Following yesterday's release of a report on the abysmal labor conditions in Vietnam that confirms the U.S. Labor Department's 2012 downgrading of Vietnam to the worst category of labor rights violators, President Obama will meet with Vietnamese President Truong Tan Sang today in Washington. The two leaders will discuss the Trans-Pacific Partnership (TPP), a trade and investment agreement that the Obama administration seeks to conclude with Vietnam in October. Human rights and labor organizations have called for suspension of the talks until Vietnam can meet basic labor and human right standards.

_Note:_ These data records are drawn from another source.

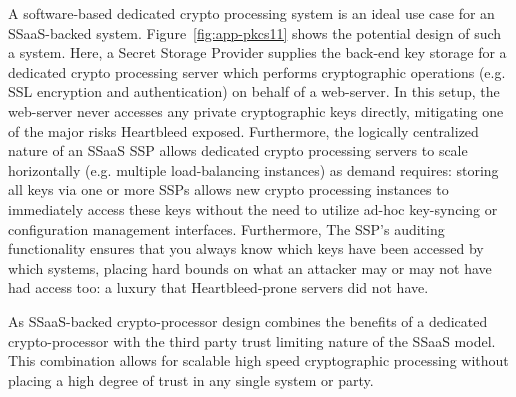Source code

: A software-based dedicated crypto processing system is an ideal use
case for an SSaaS-backed system. Figure~\ref{fig:app-pkcs11} shows the
potential design of such a system. Here, a Secret Storage Provider
supplies the back-end key storage for a dedicated crypto processing
server which performs cryptographic operations (e.g. SSL encryption
and authentication) on behalf of a web-server. In this setup, the
web-server never accesses any private cryptographic keys directly,
mitigating one of the major risks Heartbleed exposed. Furthermore, the
logically centralized nature of an SSaaS SSP allows dedicated crypto
processing servers to scale horizontally (e.g. multiple load-balancing
instances) as demand requires: storing all keys via one or more SSPs
allows new crypto processing instances to immediately access these
keys without the need to utilize ad-hoc key-syncing or configuration
management interfaces. Furthermore, The SSP's auditing functionality
ensures that you always know which keys have been accessed by which
systems, placing hard bounds on what an attacker may or may not have
had access too: a luxury that Heartbleed-prone servers did not have.

As SSaaS-backed crypto-processor design combines the benefits of a
dedicated crypto-processor with the third party trust limiting nature
of the SSaaS model. This combination allows for scalable high speed
cryptographic processing without placing a high degree of trust in any
single system or party.

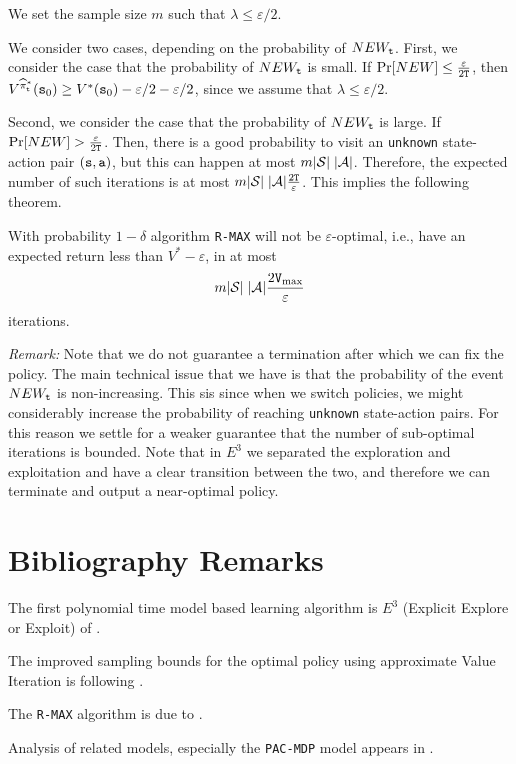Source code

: We set the sample size $m$ such that $\lambda \leq\varepsilon/2$.

We consider two cases, depending on the probability of $NEW_{\tt t}$. First,
we consider the case that the probability of $NEW_{\tt t}$ is small. If
$\Pr[NEW]\leq \frac{\varepsilon}{2{\tt T}}$, then
$V^{\widehat{\pi}^*_{\tt t}}({\tt s}_0)\geq V^*({\tt s}_0)
-\varepsilon/2 -\varepsilon/2$, since we assume that $\lambda\leq
\varepsilon/2$.

Second, we consider the case that the probability of $NEW_{\tt t}$ is large.
If $\Pr[NEW] > \frac{\varepsilon}{2{\tt T}}$. Then, there is a good
probability to visit an \texttt{unknown} state-action pair $({\tt s},{\tt a})$, but this
can happen at most $m|\mathcal{S}|\;|\mathcal{A}|$. Therefore, the expected
number of such iterations is at most
$m|\mathcal{S}|\;|\mathcal{A}|\frac{2{\tt T}}{\varepsilon}$.
This implies the following theorem.

\begin{theorem}
With probability $1-\delta$ algorithm \texttt{R-MAX} will not be $\varepsilon$-optimal, i.e., have an expected return less than $V^*-\varepsilon$, in at most 
\[
m|\mathcal{S}|\;|\mathcal{A}|\frac{2{\tt V}_{\max }}{\varepsilon}
\]
iterations.
\end{theorem}

\noindent\textit{Remark:} Note that we do not guarantee a termination after which we can fix the policy. The main technical issue that we have is that the probability of the event $NEW_{\tt t}$ is non-increasing. This sis since when we switch policies, we might considerably increase the probability of reaching \texttt{unknown} state-action pairs. For this reason we settle for a weaker guarantee that the number of sub-optimal iterations is bounded. Note that in $E^3$ we separated the exploration and exploitation and have a clear transition between the two, and therefore we can terminate and output a near-optimal policy.


\section{Bibliography Remarks}


The first polynomial time model based learning algorithm is $E^3$
(Explicit Explore or Exploit) of \cite{KearnsS02}. 

The improved sampling bounds for the optimal policy using
approximate Value Iteration is following \cite{KearnsS98a}.

The {\tt R-MAX} algorithm is due to \cite{BrafmanT02}.

Analysis of related models, especially the {\tt PAC-MDP} model
appears in \cite{StrehlLL09,Li2012}.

In its 2012 country report, the U.S. State Department cited Vietnam for serious human rights and labor rights violations. The U.S. Department of Labor's Bureau of International Labor Affairs downgraded Vietnam to a critical list of just four countries that use both child and forced labor in apparel production. Vietnam's goal in the TPP is to obtain more access to the United States for such products. These reports raise questions that President Obama would undoubtedly rather avoid:

  • Why does President Obama view Vietnam as an appropriate partner for a trade agreement given the insurmountable proof that the country flouts the most fundamental labor rights - banning independent unions, jailing labor organizers and tolerating widespread child labor?
  • Given the administration's termination of preferential access for Bangladesh's textile and apparel goods after dangerous working conditions resulted in the deaths of more than 1,000 workers, why is the administration rushing into a pact that would eliminate its right to take the same measure with Vietnam, despite recent reports of similarly unsafe conditions?
  • The Obama administration claims that the Trans-Pacific Partnership will include enforceable labor rights requirements and it hopes the deal will be done this fall. So, will Vietnam be denied the pact's new market access into the United States unless and until the country can meet the labor standards, which would require fundamental changes to the country's political system and laws that currently tolerate no independent unions?
  • Why would the United States rush into a trade agreement with Vietnam after an American diplomat was attacked there in 2011 while trying to visit a "dissident" priest as part of a human rights investigation, causing the United States to lodge a formal grievance over the matter?
  • Given Vietnam has become a job-offshoring venue of choice - with wages at a fraction of those in China and brutal suppression of labor rights - and given that average per capita income of $1,400 provides little demand for U.S. goods, a trade deal with Vietnam is not a good deal for U.S. workers. If the deal is supposed to help Vietnamese people, please explain why U.S. negotiators are demanding medicine patent extensions and limits on generic drugs that would dramatically raise drug prices and hinder the availability of medicines for Vietnamese people living with HIV/AIDS and other illnesses, including by raising prices for PEPFAR drugs supported by U.S. taxpayers.